# Your objective
The full listing below is to be written out exactly.

# Information given
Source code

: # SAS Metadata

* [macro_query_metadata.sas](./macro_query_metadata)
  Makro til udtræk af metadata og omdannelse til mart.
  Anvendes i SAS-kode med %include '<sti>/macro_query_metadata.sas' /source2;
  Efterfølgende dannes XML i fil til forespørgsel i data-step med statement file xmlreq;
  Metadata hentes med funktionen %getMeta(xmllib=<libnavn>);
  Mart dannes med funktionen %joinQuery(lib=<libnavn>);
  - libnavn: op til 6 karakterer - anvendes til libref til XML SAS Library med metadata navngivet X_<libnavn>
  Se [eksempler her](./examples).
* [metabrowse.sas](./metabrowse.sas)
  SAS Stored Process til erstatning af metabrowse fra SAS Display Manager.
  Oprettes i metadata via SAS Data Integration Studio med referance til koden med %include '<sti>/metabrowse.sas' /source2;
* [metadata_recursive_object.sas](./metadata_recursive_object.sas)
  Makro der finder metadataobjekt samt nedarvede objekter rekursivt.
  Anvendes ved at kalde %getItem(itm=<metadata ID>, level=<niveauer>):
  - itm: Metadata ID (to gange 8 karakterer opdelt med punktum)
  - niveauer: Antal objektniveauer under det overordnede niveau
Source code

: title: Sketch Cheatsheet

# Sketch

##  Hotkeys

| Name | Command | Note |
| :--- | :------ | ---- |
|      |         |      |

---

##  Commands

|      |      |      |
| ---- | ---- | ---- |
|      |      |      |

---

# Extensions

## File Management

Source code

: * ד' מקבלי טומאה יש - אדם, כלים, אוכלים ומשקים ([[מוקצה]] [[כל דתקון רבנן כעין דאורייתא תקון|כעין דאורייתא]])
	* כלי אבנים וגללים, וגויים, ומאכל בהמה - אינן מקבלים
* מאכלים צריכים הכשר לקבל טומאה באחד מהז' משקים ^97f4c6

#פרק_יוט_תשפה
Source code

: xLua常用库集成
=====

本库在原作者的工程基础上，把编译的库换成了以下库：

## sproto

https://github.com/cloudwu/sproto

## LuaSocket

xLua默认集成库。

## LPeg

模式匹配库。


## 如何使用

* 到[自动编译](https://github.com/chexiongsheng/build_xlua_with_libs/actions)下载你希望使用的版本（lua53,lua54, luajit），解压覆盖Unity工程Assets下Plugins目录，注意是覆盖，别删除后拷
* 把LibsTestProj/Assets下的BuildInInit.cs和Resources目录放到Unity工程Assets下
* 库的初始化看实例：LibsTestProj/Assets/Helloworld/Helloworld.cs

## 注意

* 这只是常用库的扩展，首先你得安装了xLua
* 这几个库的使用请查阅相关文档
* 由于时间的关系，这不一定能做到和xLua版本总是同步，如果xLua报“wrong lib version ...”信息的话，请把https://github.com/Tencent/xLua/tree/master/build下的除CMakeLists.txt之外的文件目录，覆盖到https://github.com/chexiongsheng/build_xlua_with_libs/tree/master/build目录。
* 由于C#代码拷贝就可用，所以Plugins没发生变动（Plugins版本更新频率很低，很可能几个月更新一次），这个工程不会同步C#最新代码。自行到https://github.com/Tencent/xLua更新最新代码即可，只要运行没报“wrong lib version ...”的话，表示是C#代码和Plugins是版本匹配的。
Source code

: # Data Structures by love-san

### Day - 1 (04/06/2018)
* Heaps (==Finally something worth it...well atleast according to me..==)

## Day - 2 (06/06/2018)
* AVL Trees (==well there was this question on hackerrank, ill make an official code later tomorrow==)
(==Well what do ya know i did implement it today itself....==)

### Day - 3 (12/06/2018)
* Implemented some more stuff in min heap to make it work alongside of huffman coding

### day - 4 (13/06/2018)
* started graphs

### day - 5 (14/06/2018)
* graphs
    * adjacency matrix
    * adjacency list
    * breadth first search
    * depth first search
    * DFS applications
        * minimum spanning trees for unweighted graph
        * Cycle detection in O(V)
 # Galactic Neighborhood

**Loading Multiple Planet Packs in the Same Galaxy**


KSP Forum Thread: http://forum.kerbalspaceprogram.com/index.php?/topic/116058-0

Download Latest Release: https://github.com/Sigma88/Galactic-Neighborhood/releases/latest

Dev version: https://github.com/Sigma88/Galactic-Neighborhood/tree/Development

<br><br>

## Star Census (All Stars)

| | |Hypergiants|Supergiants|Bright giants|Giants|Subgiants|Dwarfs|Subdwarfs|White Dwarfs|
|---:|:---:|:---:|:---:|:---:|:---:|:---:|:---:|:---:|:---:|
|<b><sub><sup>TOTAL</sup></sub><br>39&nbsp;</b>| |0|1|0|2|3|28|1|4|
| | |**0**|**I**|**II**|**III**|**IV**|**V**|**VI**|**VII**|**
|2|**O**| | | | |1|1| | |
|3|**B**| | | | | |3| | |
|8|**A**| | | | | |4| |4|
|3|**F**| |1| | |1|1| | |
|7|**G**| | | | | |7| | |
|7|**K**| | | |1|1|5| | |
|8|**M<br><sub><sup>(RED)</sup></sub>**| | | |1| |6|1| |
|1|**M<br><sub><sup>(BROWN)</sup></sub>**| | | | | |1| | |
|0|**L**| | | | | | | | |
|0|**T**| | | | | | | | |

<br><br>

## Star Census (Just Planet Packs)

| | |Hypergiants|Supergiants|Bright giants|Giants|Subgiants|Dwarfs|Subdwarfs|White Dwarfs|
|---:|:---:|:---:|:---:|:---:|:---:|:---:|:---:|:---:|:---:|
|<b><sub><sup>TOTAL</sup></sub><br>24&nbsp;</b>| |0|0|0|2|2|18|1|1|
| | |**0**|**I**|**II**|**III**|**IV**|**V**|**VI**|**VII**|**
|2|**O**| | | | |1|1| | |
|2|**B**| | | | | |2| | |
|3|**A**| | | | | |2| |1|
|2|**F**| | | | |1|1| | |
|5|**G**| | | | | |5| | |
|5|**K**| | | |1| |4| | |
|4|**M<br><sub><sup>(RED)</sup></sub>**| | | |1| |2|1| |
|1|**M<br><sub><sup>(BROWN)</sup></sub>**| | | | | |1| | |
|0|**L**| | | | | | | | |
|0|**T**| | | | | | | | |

# Answer to this exercise
Source code

: # SAS Metadata

* [macro_query_metadata.sas](./macro_query_metadata)
  Makro til udtræk af metadata og omdannelse til mart.
  Anvendes i SAS-kode med %include '<sti>/macro_query_metadata.sas' /source2;
  Efterfølgende dannes XML i fil til forespørgsel i data-step med statement file xmlreq;
  Metadata hentes med funktionen %getMeta(xmllib=<libnavn>);
  Mart dannes med funktionen %joinQuery(lib=<libnavn>);
  - libnavn: op til 6 karakterer - anvendes til libref til XML SAS Library med metadata navngivet X_<libnavn>
  Se [eksempler her](./examples).
* [metabrowse.sas](./metabrowse.sas)
  SAS Stored Process til erstatning af metabrowse fra SAS Display Manager.
  Oprettes i metadata via SAS Data Integration Studio med referance til koden med %include '<sti>/metabrowse.sas' /source2;
* [metadata_recursive_object.sas](./metadata_recursive_object.sas)
  Makro der finder metadataobjekt samt nedarvede objekter rekursivt.
  Anvendes ved at kalde %getItem(itm=<metadata ID>, level=<niveauer>):
  - itm: Metadata ID (to gange 8 karakterer opdelt med punktum)
  - niveauer: Antal objektniveauer under det overordnede niveau
Source code

: title: Sketch Cheatsheet

# Sketch

##  Hotkeys

| Name | Command | Note |
| :--- | :------ | ---- |
|      |         |      |

---

##  Commands

|      |      |      |
| ---- | ---- | ---- |
|      |      |      |

---

# Extensions

## File Management

Source code

: * ד' מקבלי טומאה יש - אדם, כלים, אוכלים ומשקים ([[מוקצה]] [[כל דתקון רבנן כעין דאורייתא תקון|כעין דאורייתא]])
	* כלי אבנים וגללים, וגויים, ומאכל בהמה - אינן מקבלים
* מאכלים צריכים הכשר לקבל טומאה באחד מהז' משקים ^97f4c6

#פרק_יוט_תשפה
Source code

: xLua常用库集成
=====

本库在原作者的工程基础上，把编译的库换成了以下库：

## sproto

https://github.com/cloudwu/sproto

## LuaSocket

xLua默认集成库。

## LPeg

模式匹配库。


## 如何使用

* 到[自动编译](https://github.com/chexiongsheng/build_xlua_with_libs/actions)下载你希望使用的版本（lua53,lua54, luajit），解压覆盖Unity工程Assets下Plugins目录，注意是覆盖，别删除后拷
* 把LibsTestProj/Assets下的BuildInInit.cs和Resources目录放到Unity工程Assets下
* 库的初始化看实例：LibsTestProj/Assets/Helloworld/Helloworld.cs

## 注意

* 这只是常用库的扩展，首先你得安装了xLua
* 这几个库的使用请查阅相关文档
* 由于时间的关系，这不一定能做到和xLua版本总是同步，如果xLua报“wrong lib version ...”信息的话，请把https://github.com/Tencent/xLua/tree/master/build下的除CMakeLists.txt之外的文件目录，覆盖到https://github.com/chexiongsheng/build_xlua_with_libs/tree/master/build目录。
* 由于C#代码拷贝就可用，所以Plugins没发生变动（Plugins版本更新频率很低，很可能几个月更新一次），这个工程不会同步C#最新代码。自行到https://github.com/Tencent/xLua更新最新代码即可，只要运行没报“wrong lib version ...”的话，表示是C#代码和Plugins是版本匹配的。
Source code

: # Data Structures by love-san

### Day - 1 (04/06/2018)
* Heaps (==Finally something worth it...well atleast according to me..==)

## Day - 2 (06/06/2018)
* AVL Trees (==well there was this question on hackerrank, ill make an official code later tomorrow==)
(==Well what do ya know i did implement it today itself....==)

### Day - 3 (12/06/2018)
* Implemented some more stuff in min heap to make it work alongside of huffman coding

### day - 4 (13/06/2018)
* started graphs

### day - 5 (14/06/2018)
* graphs
    * adjacency matrix
    * adjacency list
    * breadth first search
    * depth first search
    * DFS applications
        * minimum spanning trees for unweighted graph
        * Cycle detection in O(V)
 # Galactic Neighborhood

**Loading Multiple Planet Packs in the Same Galaxy**


KSP Forum Thread: http://forum.kerbalspaceprogram.com/index.php?/topic/116058-0

Download Latest Release: https://github.com/Sigma88/Galactic-Neighborhood/releases/latest

Dev version: https://github.com/Sigma88/Galactic-Neighborhood/tree/Development

<br><br>

## Star Census (All Stars)

| | |Hypergiants|Supergiants|Bright giants|Giants|Subgiants|Dwarfs|Subdwarfs|White Dwarfs|
|---:|:---:|:---:|:---:|:---:|:---:|:---:|:---:|:---:|:---:|
|<b><sub><sup>TOTAL</sup></sub><br>39&nbsp;</b>| |0|1|0|2|3|28|1|4|
| | |**0**|**I**|**II**|**III**|**IV**|**V**|**VI**|**VII**|**
|2|**O**| | | | |1|1| | |
|3|**B**| | | | | |3| | |
|8|**A**| | | | | |4| |4|
|3|**F**| |1| | |1|1| | |
|7|**G**| | | | | |7| | |
|7|**K**| | | |1|1|5| | |
|8|**M<br><sub><sup>(RED)</sup></sub>**| | | |1| |6|1| |
|1|**M<br><sub><sup>(BROWN)</sup></sub>**| | | | | |1| | |
|0|**L**| | | | | | | | |
|0|**T**| | | | | | | | |

<br><br>

## Star Census (Just Planet Packs)

| | |Hypergiants|Supergiants|Bright giants|Giants|Subgiants|Dwarfs|Subdwarfs|White Dwarfs|
|---:|:---:|:---:|:---:|:---:|:---:|:---:|:---:|:---:|:---:|
|<b><sub><sup>TOTAL</sup></sub><br>24&nbsp;</b>| |0|0|0|2|2|18|1|1|
| | |**0**|**I**|**II**|**III**|**IV**|**V**|**VI**|**VII**|**
|2|**O**| | | | |1|1| | |
|2|**B**| | | | | |2| | |
|3|**A**| | | | | |2| |1|
|2|**F**| | | | |1|1| | |
|5|**G**| | | | | |5| | |
|5|**K**| | | |1| |4| | |
|4|**M<br><sub><sup>(RED)</sup></sub>**| | | |1| |2|1| |
|1|**M<br><sub><sup>(BROWN)</sup></sub>**| | | | | |1| | |
|0|**L**| | | | | | | | |
|0|**T**| | | | | | | | |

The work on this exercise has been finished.